**TASK DIRECTIONS:** For each line of the data below that contains "https", return that line.

**Saved data entries:**
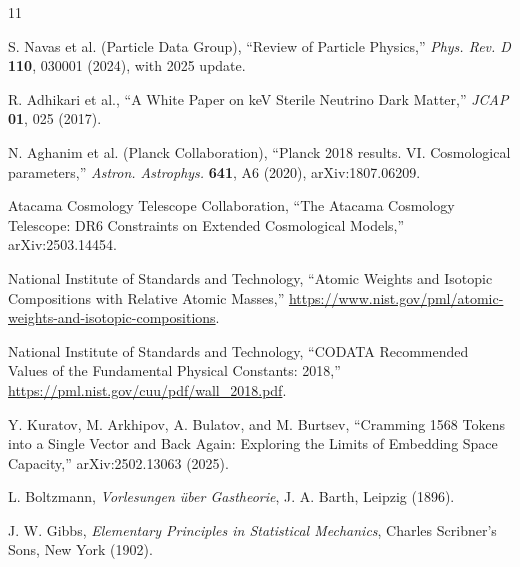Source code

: \documentclass[11pt]{article}
\begin{document}
\begin{thebibliography}{11}

S. Navas et al. (Particle Data Group),
``Review of Particle Physics,''
\emph{Phys. Rev. D} \textbf{110}, 030001 (2024), with 2025 update.

R. Adhikari et al.,
``A White Paper on keV Sterile Neutrino Dark Matter,''
\emph{JCAP} \textbf{01}, 025 (2017).

N. Aghanim et al. (Planck Collaboration),
``Planck 2018 results. VI. Cosmological parameters,''
\emph{Astron. Astrophys.} \textbf{641}, A6 (2020),
arXiv:1807.06209.

Atacama Cosmology Telescope Collaboration,
``The Atacama Cosmology Telescope: DR6 Constraints on Extended Cosmological
Models,''
arXiv:2503.14454.

National Institute of Standards and Technology,
``Atomic Weights and Isotopic Compositions with Relative Atomic Masses,''
\url{https://www.nist.gov/pml/atomic-weights-and-isotopic-compositions}.

National Institute of Standards and Technology,
``CODATA Recommended Values of the Fundamental Physical Constants: 2018,''
\url{https://pml.nist.gov/cuu/pdf/wall_2018.pdf}.

Y. Kuratov, M. Arkhipov, A. Bulatov, and M. Burtsev,
``Cramming 1568 Tokens into a Single Vector and Back Again: Exploring the
Limits of Embedding Space Capacity,''
arXiv:2502.13063 (2025).

L. Boltzmann,
\emph{Vorlesungen \"uber Gastheorie},
J. A. Barth, Leipzig (1896).

J. W. Gibbs,
\emph{Elementary Principles in Statistical Mechanics},
Charles Scribner's Sons, New York (1902).

\end{thebibliography}
\end{document}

**WRITTEN RESPONSE:**
\url{https://www.nist.gov/pml/atomic-weights-and-isotopic-compositions}.
\url{https://pml.nist.gov/cuu/pdf/wall_2018.pdf}.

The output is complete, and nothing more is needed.